Friday, October 18, 2013
Holistic View of Life
Participating
in society is the mission we have received as Christians and as Church.
It is the way to live an authentic Christian faith life and to carry
out our responsibility to society. A dualism that separates the sacred
from the world and is concerned only about the afterlife separates our
daily life from the religious life. The biggest obstacle that nourishes
this kind of thinking is by seeing the spiritual as distinct from the
material. Scriptures do not make this division but gives us a holistic
view of life.
A
column in the Catholic Times, written by a theology professor, reminds
us of this reality which is, he says, a stumbling block to many
Christians. Scripture does not separate the spirit from the body. They
are one. "The Lord God formed man out of the clay of the ground and
blew into his nostrils the breath of life, and so man became a living
being" (Gen. 2:7). The soul is not imprisoned in the body as Plato
believed. Scripture points out the problems that can arise from this
understanding.
St.Paul
addresses the conflict between the spirit and the body: "The tendency
of the flesh is toward death but that of the spirit toward life and
peace"(Rm. 8:6).

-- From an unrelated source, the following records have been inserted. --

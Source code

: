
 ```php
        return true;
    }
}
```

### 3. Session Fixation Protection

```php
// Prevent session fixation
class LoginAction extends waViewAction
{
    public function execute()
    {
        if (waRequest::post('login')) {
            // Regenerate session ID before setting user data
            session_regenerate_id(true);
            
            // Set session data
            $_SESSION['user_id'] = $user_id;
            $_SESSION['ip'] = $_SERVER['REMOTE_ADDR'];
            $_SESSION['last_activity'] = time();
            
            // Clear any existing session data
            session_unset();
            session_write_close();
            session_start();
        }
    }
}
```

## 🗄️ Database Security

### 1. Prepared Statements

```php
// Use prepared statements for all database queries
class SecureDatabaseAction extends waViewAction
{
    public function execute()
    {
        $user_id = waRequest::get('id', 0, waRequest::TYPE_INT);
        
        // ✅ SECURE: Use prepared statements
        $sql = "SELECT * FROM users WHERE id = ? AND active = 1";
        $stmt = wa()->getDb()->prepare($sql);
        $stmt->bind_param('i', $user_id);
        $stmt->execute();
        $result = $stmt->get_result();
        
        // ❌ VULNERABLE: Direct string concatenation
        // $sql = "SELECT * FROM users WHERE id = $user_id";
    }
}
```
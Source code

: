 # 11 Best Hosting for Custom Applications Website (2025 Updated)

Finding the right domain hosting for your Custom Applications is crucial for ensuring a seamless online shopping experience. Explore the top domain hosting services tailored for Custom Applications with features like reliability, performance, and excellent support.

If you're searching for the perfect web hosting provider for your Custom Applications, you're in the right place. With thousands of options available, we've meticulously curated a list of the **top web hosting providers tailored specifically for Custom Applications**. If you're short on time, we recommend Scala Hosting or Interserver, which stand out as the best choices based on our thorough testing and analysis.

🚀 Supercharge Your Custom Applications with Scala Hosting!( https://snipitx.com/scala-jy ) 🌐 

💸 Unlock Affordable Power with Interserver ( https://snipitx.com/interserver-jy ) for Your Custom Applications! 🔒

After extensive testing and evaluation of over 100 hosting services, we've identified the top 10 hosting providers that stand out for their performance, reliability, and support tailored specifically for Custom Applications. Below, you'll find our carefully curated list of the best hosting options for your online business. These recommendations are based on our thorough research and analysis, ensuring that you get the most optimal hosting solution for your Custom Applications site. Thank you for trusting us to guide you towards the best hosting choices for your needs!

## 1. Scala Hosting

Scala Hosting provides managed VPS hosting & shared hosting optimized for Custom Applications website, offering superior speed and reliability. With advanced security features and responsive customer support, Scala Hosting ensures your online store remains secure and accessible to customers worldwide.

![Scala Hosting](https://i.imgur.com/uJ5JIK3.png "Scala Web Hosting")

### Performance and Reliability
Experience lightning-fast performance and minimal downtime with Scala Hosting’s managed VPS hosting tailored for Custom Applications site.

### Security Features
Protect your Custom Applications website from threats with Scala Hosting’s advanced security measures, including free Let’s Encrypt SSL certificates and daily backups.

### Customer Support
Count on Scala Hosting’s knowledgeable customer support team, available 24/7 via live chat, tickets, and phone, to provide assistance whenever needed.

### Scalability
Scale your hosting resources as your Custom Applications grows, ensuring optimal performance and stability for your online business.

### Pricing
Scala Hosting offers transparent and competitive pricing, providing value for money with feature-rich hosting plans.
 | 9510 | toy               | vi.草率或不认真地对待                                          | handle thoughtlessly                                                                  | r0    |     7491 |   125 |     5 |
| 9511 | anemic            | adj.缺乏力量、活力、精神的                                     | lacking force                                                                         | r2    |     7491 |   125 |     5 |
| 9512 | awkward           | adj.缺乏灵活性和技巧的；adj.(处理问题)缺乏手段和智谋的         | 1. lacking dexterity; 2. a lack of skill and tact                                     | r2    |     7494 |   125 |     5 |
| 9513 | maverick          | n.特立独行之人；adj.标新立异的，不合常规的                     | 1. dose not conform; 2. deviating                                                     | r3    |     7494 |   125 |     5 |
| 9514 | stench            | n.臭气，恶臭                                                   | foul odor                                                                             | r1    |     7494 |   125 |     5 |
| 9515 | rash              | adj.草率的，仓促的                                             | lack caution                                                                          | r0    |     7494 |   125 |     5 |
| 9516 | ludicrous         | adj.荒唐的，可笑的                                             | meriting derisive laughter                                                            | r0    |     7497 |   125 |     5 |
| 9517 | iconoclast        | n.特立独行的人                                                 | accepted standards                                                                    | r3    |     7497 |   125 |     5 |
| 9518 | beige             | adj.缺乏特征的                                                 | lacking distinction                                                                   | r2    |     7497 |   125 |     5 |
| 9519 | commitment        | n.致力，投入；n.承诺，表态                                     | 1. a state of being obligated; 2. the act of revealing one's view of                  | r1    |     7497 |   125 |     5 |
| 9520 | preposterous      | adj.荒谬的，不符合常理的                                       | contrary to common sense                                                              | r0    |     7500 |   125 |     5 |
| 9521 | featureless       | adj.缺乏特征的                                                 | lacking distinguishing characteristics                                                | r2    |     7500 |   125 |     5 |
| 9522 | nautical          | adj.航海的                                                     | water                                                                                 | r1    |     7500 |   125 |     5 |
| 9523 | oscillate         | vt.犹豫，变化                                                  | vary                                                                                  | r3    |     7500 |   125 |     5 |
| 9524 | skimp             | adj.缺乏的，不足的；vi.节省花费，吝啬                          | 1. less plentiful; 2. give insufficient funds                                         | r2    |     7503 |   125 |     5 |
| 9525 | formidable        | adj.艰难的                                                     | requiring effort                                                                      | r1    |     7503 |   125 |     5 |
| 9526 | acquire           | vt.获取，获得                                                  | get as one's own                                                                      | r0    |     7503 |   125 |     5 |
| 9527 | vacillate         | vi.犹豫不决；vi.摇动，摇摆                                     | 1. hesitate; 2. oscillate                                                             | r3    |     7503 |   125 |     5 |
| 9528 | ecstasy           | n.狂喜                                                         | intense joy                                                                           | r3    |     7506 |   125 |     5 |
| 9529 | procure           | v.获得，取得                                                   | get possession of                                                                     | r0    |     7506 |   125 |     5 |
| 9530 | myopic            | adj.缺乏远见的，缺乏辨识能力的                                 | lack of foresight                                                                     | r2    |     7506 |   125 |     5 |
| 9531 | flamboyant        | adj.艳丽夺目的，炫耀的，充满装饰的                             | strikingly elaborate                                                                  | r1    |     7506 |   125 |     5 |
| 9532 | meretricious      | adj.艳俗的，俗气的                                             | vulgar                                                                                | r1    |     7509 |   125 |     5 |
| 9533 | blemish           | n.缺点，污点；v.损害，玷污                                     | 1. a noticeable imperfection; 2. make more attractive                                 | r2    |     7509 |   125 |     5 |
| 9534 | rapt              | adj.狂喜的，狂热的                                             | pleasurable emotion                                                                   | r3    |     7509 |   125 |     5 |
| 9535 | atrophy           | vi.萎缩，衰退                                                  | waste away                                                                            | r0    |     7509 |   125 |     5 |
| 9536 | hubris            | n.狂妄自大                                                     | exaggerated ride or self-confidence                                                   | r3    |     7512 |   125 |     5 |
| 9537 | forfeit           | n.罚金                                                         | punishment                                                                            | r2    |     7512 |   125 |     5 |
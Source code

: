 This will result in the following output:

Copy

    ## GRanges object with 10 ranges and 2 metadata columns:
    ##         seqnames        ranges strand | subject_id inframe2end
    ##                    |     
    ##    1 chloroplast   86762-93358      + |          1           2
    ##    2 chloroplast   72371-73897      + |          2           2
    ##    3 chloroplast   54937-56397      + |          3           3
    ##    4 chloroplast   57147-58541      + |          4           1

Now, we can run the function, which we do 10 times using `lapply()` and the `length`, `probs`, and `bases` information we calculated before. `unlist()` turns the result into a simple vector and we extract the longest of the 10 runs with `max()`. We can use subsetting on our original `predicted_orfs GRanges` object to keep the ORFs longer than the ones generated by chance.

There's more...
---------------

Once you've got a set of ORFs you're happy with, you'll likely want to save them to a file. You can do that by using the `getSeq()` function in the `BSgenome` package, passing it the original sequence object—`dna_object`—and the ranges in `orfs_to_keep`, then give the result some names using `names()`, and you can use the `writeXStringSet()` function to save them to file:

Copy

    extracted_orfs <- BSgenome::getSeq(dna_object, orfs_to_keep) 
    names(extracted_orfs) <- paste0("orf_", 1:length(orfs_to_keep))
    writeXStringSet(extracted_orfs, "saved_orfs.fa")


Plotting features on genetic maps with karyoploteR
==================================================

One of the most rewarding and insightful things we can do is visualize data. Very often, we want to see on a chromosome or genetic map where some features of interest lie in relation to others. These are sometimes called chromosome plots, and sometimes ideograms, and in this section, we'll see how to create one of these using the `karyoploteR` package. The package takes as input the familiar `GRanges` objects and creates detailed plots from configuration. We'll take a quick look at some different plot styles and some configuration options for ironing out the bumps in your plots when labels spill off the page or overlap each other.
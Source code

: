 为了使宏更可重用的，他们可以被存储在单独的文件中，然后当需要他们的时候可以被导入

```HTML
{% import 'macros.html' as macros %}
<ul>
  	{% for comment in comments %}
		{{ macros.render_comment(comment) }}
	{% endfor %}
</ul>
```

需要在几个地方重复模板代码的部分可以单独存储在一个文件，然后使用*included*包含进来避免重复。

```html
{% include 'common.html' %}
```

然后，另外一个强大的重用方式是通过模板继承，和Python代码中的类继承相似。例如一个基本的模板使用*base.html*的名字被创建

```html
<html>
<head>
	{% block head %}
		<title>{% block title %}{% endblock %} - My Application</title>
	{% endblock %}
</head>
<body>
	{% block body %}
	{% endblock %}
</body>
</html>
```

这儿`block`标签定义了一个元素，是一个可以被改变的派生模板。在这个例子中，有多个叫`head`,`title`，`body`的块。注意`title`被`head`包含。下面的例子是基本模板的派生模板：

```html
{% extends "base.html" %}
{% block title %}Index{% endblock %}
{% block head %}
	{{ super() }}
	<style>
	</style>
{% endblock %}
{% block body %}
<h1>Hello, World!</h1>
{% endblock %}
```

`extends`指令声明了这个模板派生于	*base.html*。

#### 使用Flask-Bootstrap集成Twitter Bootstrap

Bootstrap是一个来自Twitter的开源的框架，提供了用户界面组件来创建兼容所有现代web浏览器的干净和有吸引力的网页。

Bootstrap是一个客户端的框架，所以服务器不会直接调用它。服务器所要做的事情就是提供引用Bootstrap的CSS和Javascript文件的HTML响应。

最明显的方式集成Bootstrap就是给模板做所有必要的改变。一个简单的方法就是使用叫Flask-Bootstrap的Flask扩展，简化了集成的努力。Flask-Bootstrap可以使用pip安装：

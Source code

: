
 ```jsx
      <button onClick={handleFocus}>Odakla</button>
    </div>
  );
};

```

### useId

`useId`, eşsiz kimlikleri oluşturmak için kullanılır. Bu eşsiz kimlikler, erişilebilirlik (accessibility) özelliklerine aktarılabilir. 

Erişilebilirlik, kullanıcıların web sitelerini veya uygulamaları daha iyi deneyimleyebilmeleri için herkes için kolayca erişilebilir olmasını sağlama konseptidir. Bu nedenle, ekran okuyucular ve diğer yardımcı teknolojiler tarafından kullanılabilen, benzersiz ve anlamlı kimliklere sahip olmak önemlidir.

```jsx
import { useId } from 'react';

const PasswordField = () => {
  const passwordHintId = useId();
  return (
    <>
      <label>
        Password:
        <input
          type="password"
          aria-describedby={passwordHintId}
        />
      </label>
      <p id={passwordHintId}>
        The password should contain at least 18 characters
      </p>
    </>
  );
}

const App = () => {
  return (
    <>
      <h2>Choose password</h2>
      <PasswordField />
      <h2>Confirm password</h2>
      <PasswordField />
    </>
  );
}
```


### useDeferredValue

They are to work together. From the beginning,
Gnosticism and Neoplatonism have stressed the dualism of the spirit and
the material. Materiality was considered the shadow side of the spirit.
This
kind of thinking sees only the goal of the present life as being the
glory achieved after death, the professor says. This thinking
rationalizes our earthly pain and oppression, believing that our
economic and social structures are justified.
However,
Scripture, referencing the foundational experience of slavery in Egypt,
speaks about liberation, and not only from sin but from all that
enslaves us. Scripture does not see only a spiritual liberation but an
integration of spirituality and materiality. The reduction of
everything worthwhile in the world to Spirit is a concept that is far
from the teaching of Scripture, says the professor. Consequently, our
individual piety and our community worship cannot be separated from the
structures we find in society.
Scripture
invites us to fight for life and freedom by integrating our body and
spirit for well being, peace, justice, and the integrity of creation.
The dualistic mind will separate the spirit and the body and this will
lead, the professor warns, to many difficulties in living the spiritual
life. There is a need, he says, for a greater loving gaze at all of
creation, seeing it as an expression of God's love for all.